American high school culture of the 1950s is celebrated in “Grease,” a co-production of Maine State Music Theatre and The Public Theatre of Lewiston-Auburn.  Janet Mitchko

With the solstice behind us, Maine’s summer schedule of the performing arts reached full velocity as two great Broadway musicals opened last week in Ogunquit and Lewiston. Both are classics of American musical theater that I have seen numerous times over the decades, and both of these current productions are superb.

Ogunquit Playhouse opened the second show of its 2019 season, a massive production of “42nd Street,” the 1980 Broadway version of the celebrated 1933 Hollywood film.

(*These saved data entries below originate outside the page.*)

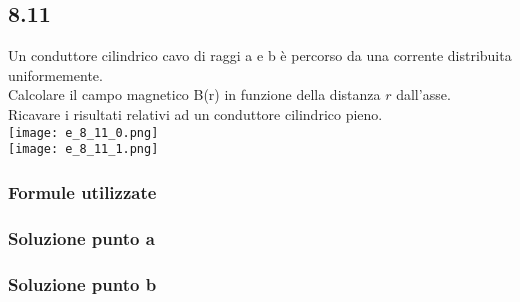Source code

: \documentclass[../../main.tex]{subfiles}
\begin{document}
\subsection*{8.11}
Un conduttore cilindrico cavo di raggi a e b è percorso da una corrente distribuita uniformemente.\\
Calcolare il campo magnetico B(r) in funzione della distanza $r$ dall'asse.\\
Ricavare i risultati relativi ad un conduttore cilindrico pieno.\\
\texttt{[image: e\_8\_11\_0.png]}\\
\texttt{[image: e\_8\_11\_1.png]}
\subsubsection*{Formule utilizzate}
\subsubsection*{Soluzione punto a}
\subsubsection*{Soluzione punto b}
\newpage
\end{document}
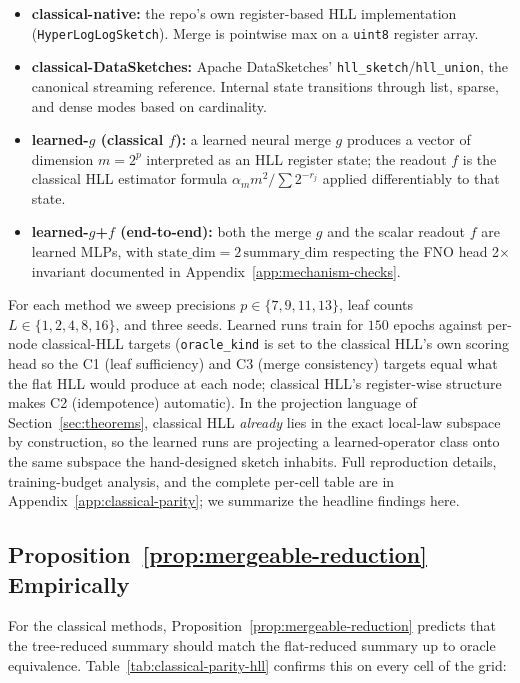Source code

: \begin{itemize}[leftmargin=1.5em]
    \item \textbf{classical-native:} the repo's own register-based HLL
          implementation (\texttt{HyperLogLogSketch}). Merge is pointwise
          max on a \texttt{uint8} register array.
    \item \textbf{classical-DataSketches:} Apache DataSketches'
          \texttt{hll\_sketch}/\texttt{hll\_union}, the canonical streaming
          reference. Internal state transitions through list, sparse, and
          dense modes based on cardinality.
    \item \textbf{learned-$g$ (classical $f$):} a learned neural merge
          $g$ produces a vector of dimension $m = 2^p$ interpreted as an
          HLL register state; the readout $f$ is the classical HLL
          estimator formula $\alpha_m m^2 / \sum 2^{-r_j}$ applied
          differentiably to that state.
    \item \textbf{learned-$g$+$f$ (end-to-end):} both the merge $g$ and
          the scalar readout $f$ are learned MLPs, with
          $\text{state\_dim} = 2\,\text{summary\_dim}$ respecting the
          FNO head 2$\times$ invariant documented in
          Appendix~\ref{app:mechanism-checks}.
\end{itemize}

For each method we sweep precisions $p \in \{7, 9, 11, 13\}$, leaf counts
$L \in \{1, 2, 4, 8, 16\}$, and three seeds. Learned runs train for $150$
epochs against per-node classical-HLL targets (\texttt{oracle\_kind} is
set to the classical HLL's own scoring head so the C1 (leaf sufficiency)
and C3 (merge consistency) targets equal what the flat HLL would produce
at each node; classical HLL's register-wise structure makes C2
(idempotence) automatic). In the projection language of
Section~\ref{sec:theorems}, classical HLL \emph{already} lies in the
exact local-law subspace by construction, so the learned runs are
projecting a learned-operator class onto the same subspace the
hand-designed sketch inhabits. Full reproduction details,
training-budget analysis, and the complete per-cell table are in
Appendix~\ref{app:classical-parity}; we summarize the headline findings
here.

\subsection{Proposition~\ref{prop:mergeable-reduction} Empirically}

For the classical methods, Proposition~\ref{prop:mergeable-reduction}
predicts that the tree-reduced summary should match the flat-reduced
summary up to oracle equivalence. Table~\ref{tab:classical-parity-hll}
confirms this on every cell of the grid:

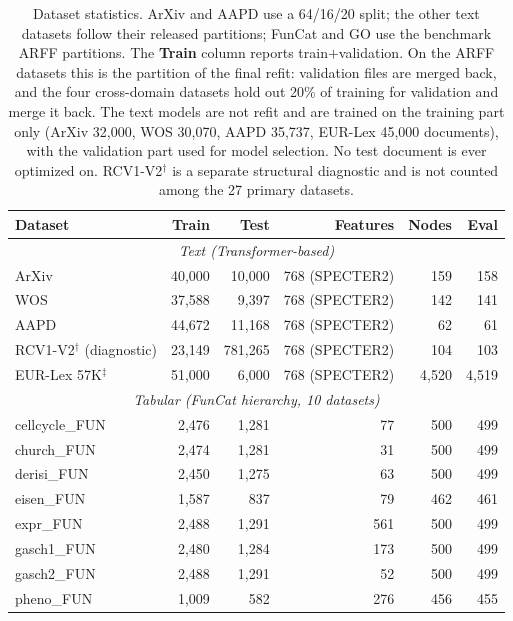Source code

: \documentclass[preprint,12pt]{elsarticle}
\begin{document}
\begin{table}[htbp]
\centering
\caption{Dataset statistics. ArXiv and AAPD use a 64/16/20 split; the
other text datasets follow their released partitions; FunCat and GO
use the benchmark ARFF partitions. The \textbf{Train} column reports
train$+$validation. On the ARFF datasets this is the partition of the final
refit: validation files are merged back, and the four cross-domain datasets
hold out 20\% of training for validation and merge it back. The text models
are not refit and are trained on the training part only (ArXiv 32{,}000, WOS
30{,}070, AAPD 35{,}737, EUR-Lex 45{,}000 documents), with the validation
part used for model selection. No test document is ever optimized on. RCV1-V2$^\dagger$ is a separate structural diagnostic
and is not counted among the 27 primary datasets.}
\label{tab:datasets}
\footnotesize
\renewcommand{\arraystretch}{0.85}
\begin{tabular}{lrrrrr}
\toprule
\textbf{Dataset} & \textbf{Train} & \textbf{Test} & \textbf{Features} &
\textbf{Nodes} & \textbf{Eval} \\
\midrule
\multicolumn{6}{c}{\textit{Text (Transformer-based)}} \\
ArXiv  & 40,000 & 10,000 & 768 (SPECTER2) & 159 & 158 \\
WOS    & 37,588 & 9,397  & 768 (SPECTER2) & 142 & 141 \\
AAPD   & 44,672 & 11,168 & 768 (SPECTER2) & 62  & 61 \\
RCV1-V2$^\dagger$ (diagnostic) & 23,149 & 781,265 & 768 (SPECTER2) & 104 & 103 \\
EUR-Lex 57K$^\ddagger$ & 51,000 & 6,000 & 768 (SPECTER2) & 4,520 & 4,519 \\
\midrule
\multicolumn{6}{c}{\textit{Tabular (FunCat hierarchy, 10 datasets)}} \\
cellcycle\_FUN & 2,476 & 1,281 & 77  & 500 & 499 \\
church\_FUN    & 2,474 & 1,281 & 31  & 500 & 499 \\
derisi\_FUN    & 2,450 & 1,275 & 63  & 500 & 499 \\
eisen\_FUN     & 1,587 & 837   & 79  & 462 & 461 \\
expr\_FUN      & 2,488 & 1,291 & 561 & 500 & 499 \\
gasch1\_FUN    & 2,480 & 1,284 & 173 & 500 & 499 \\
gasch2\_FUN    & 2,488 & 1,291 & 52  & 500 & 499 \\
pheno\_FUN     & 1,009 & 582   & 276 & 456 & 455 \\

\end{tabular}
\end{table}
\end{document}
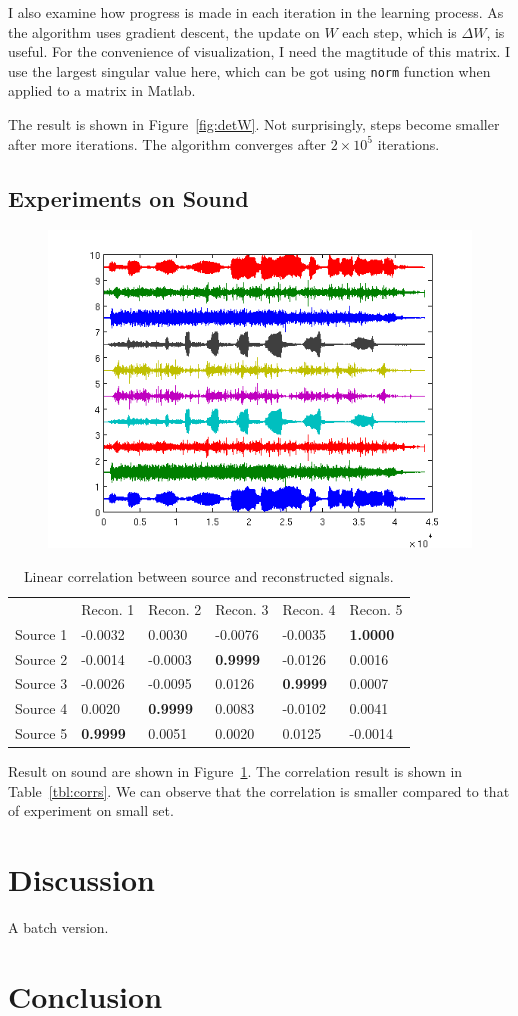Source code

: \documentclass[10pt]{article}
\begin{document}
I also examine how progress is made in each iteration in the learning
process. As the algorithm uses gradient descent, the update on $W$ each
step, which is $\Delta W$, is useful. For the convenience of visualization,
I need the magtitude of this matrix. I use the largest singular value here,
which can be got using \texttt{norm} function when applied to a matrix in
Matlab.

The result is shown in Figure~\ref{fig:detW}. Not surprisingly, steps
become smaller after more iterations. The algorithm converges after $2
\times 10^5$ iterations.

\subsection{Experiments on Sound}

\begin{figure}
\centering
\includegraphics[width=.8\textwidth]{soundfull.png}
\caption{}
\label{fig:sound}
\end{figure}

\begin{table}
\centering
\begin{tabular}{ | l l l l l l | }
\hline
& Recon. 1& Recon. 2& Recon. 3& Recon. 4& Recon. 5\\
Source 1 &-0.0032& 0.0030&-0.0076&-0.0035& \textbf{1.0000}\\
Source 2 &-0.0014&-0.0003& \textbf{0.9999}&-0.0126& 0.0016\\
Source 3 &-0.0026&-0.0095& 0.0126& \textbf{0.9999}& 0.0007\\
Source 4 &0.0020& \textbf{0.9999}& 0.0083&-0.0102& 0.0041\\
Source 5 &\textbf{0.9999}& 0.0051& 0.0020& 0.0125&-0.0014\\
\hline
\end{tabular}
\caption{Linear correlation between source and reconstructed signals.}
\label{tbl:corrsf}
\end{table}

Result on sound are shown in Figure~\ref{fig:sound}. The correlation result
is shown in Table~\ref{tbl:corrs}. We can observe that the correlation is
smaller compared to that of experiment on small set.

\section{Discussion}

A batch version.

\section{Conclusion}
\end{document}
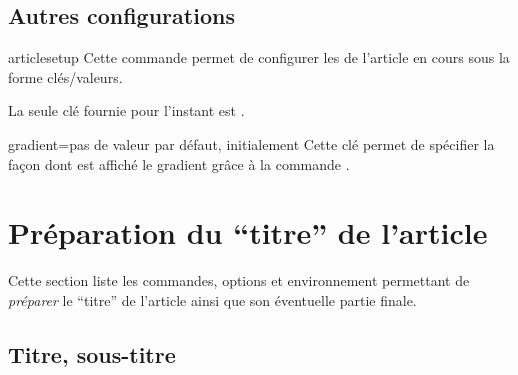 \documentclass[french,nolocaltoc]{nwejmart}
\newtheorem[title=Fait,style=definition]{fact}
\begin{document}
\subsection{Autres configurations}
\label{sec:autr-conf}

\begin{docCommand}{articlesetup}{}
  Cette commande permet de configurer les  de l'article en cours
  sous la forme clés/valeurs.

  La seule clé fournie pour l'instant est .
  \begin{docKey}{gradient}{=\textbar{}}{pas
      de valeur par défaut, initialement }
    Cette clé permet de spécifier la façon dont est affiché le gradient grâce
    à la commande .
  \end{docKey}
\end{docCommand}


\section{Préparation du \enquote{titre} de l'article}
\label{sec-prep-de-lart}

Cette section liste les commandes, options et environnement permettant de
\emph{préparer} le \enquote{titre} de l'article ainsi que son éventuelle partie
finale.

\subsection{Titre, sous-titre}
\label{sec-titre}
\end{document}

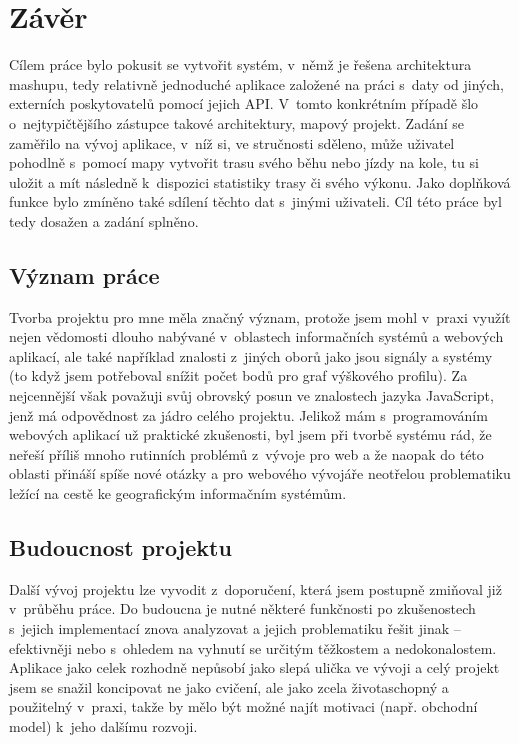 \chapter*{Závěr}
Cílem práce bylo pokusit se vytvořit systém, v~němž je řešena
architektura mashupu, tedy relativně jednoduché aplikace založené na
práci s~daty od jiných, externích poskytovatelů pomocí jejich API.
V~tomto konkrétním případě šlo o~nej\-typičtějšího zástupce takové
architektury, mapový projekt. Zadání se zaměřilo na vývoj aplikace,
v~níž si, ve stručnosti sděleno, může uživatel pohodlně s~pomocí mapy
vytvořit trasu svého běhu nebo jízdy na kole, tu si uložit a mít
následně k~dispozici statistiky trasy či svého výkonu. Jako doplňková
funkce bylo zmíněno také sdílení těchto dat s~jinými uživateli. Cíl
této práce byl tedy dosažen a zadání splněno.

\section*{Význam práce}
Tvorba projektu pro mne měla značný význam, protože jsem
mohl v~praxi využít nejen vědomosti dlouho nabývané v~oblastech informačních systémů a webových
aplikací, ale také například znalosti z~jiných oborů jako jsou
signály a systémy (to když jsem potřeboval snížit počet bodů pro graf
výškového profilu). Za nej\-cennější však považuji svůj obrovský posun
ve znalostech jazyka JavaScript, jenž má odpovědnost za jádro celého
projektu. Jelikož mám s~programováním webových aplikací už praktické
zkušenosti, byl jsem při tvorbě systému rád, že neřeší příliš mnoho
rutinních problémů z~vývoje pro web a že naopak do této oblasti
přináší spíše nové otázky a pro webového vývojáře neotřelou
problematiku ležící na cestě ke geografickým informačním systémům.

\section*{Budoucnost projektu}
Další vývoj projektu lze vyvodit z~doporučení, která jsem
postupně zmiňoval již v~průběhu práce. Do budoucna je
nutné některé funkčnosti po zkušenostech s~jejich implementací znova
analyzovat a jejich problematiku řešit jinak -- efektivněji nebo
s~ohledem na vyhnutí se určitým těžkostem a nedokonalostem. Aplikace
jako celek rozhodně nepůsobí jako slepá ulička ve vývoji a celý
projekt jsem se snažil koncipovat ne jako cvičení, ale jako
zcela životaschopný a použitelný v~praxi, takže by mělo být
možné najít motivaci (např. obchodní model) k~jeho dalšímu rozvoji.

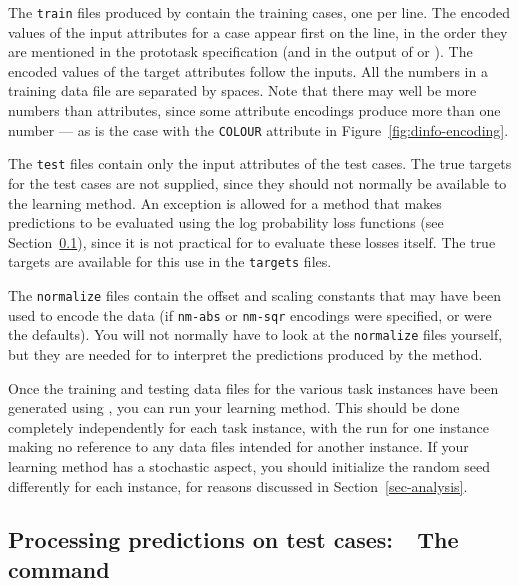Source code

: The \texttt{train} files produced by \mgendata{} contain the training
cases, one per line. The encoded values of the input attributes for a
case appear first on the line, in the order they are mentioned in the
prototask specification (and in the output of \dinfo{} or \minfo{}).
The encoded values of the target attributes follow the inputs.  All
the numbers in a training data file are separated by spaces.  Note
that there may well be more numbers than attributes, since some
attribute encodings produce more than one number --- as is the case
with the \texttt{COLOUR} attribute in Figure~\ref{fig:dinfo-encoding}.

The \texttt{test} files contain only the input attributes of the test
cases.  The true targets for the test cases are not supplied, since
they should not normally be available to the learning method.  An
exception is allowed for a method that makes predictions to be
evaluated using the log probability loss functions (see
Section~\ref{assess-mloss}), since it is not practical for \delve{} to
evaluate these losses itself.  The true targets are available for this
use in the \texttt{targets} files.  

The \texttt{normalize} files contain the offset and scaling constants
that may have been used to encode the data (if \texttt{nm-abs} or
\texttt{nm-sqr} encodings were specified, or were the defaults).  You
will not normally have to look at the \texttt{normalize} files
yourself, but they are needed for \delve{} to interpret the
predictions produced by the method.

Once the training and testing data files for the various task
instances have been generated using \mgendata{}, you can run your
learning method.  This should be done completely independently for
each task instance, with the run for one instance making no reference
to any data files intended for another instance.  If your learning
method has a stochastic aspect, you should initialize the random seed
differently for each instance, for reasons discussed in
Section~\ref{sec-analysis}.


\subsection{Processing predictions on test cases:~~The \mloss{} 
            command}\label{assess-mloss}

Maine State Music Theatre, in partnership with The Public Theatre of Lewiston-Auburn, opened “Grease,” a tuneful and energetic celebration of American high school culture of the 1950s.

In Portland, Maine’s own Blues Prophets play on Friday.

‘42nd Street’

The year was 1933 and America was a down-and-out nation at the nadir of the Great Depression. The unemployment rate was in double digits, and millions stood sullenly in long bread lines. Our country needed a pick-me-up.

Hollywood delivered with one of its most famous musical films: “42nd Street.” It told a rousing and inspiring story of success with ground-breaking choreography and cinematography. With music by Harry Warren and lyrics by Al Dubin, “42nd Street” was a runaway box office success and earned the Academy Award for Best Picture.


That success was rekindled in 1980, when a stage version debuted on Broadway, copping two Tony Awards, including Best Musical.

It is a show about show business, the classic backstage story, where a naive chorus girl is unexpectedly thrust into the role of the leading lady and triumphs. Along the way a pair of romances bubble and great laughs abound. Memorable melodies and high-voltage tap dancing are a big part of the show’s appeal, and Ogunquit’s production, directed and choreographed by Randy Skinner, delivers an unforgettable theatrical experience.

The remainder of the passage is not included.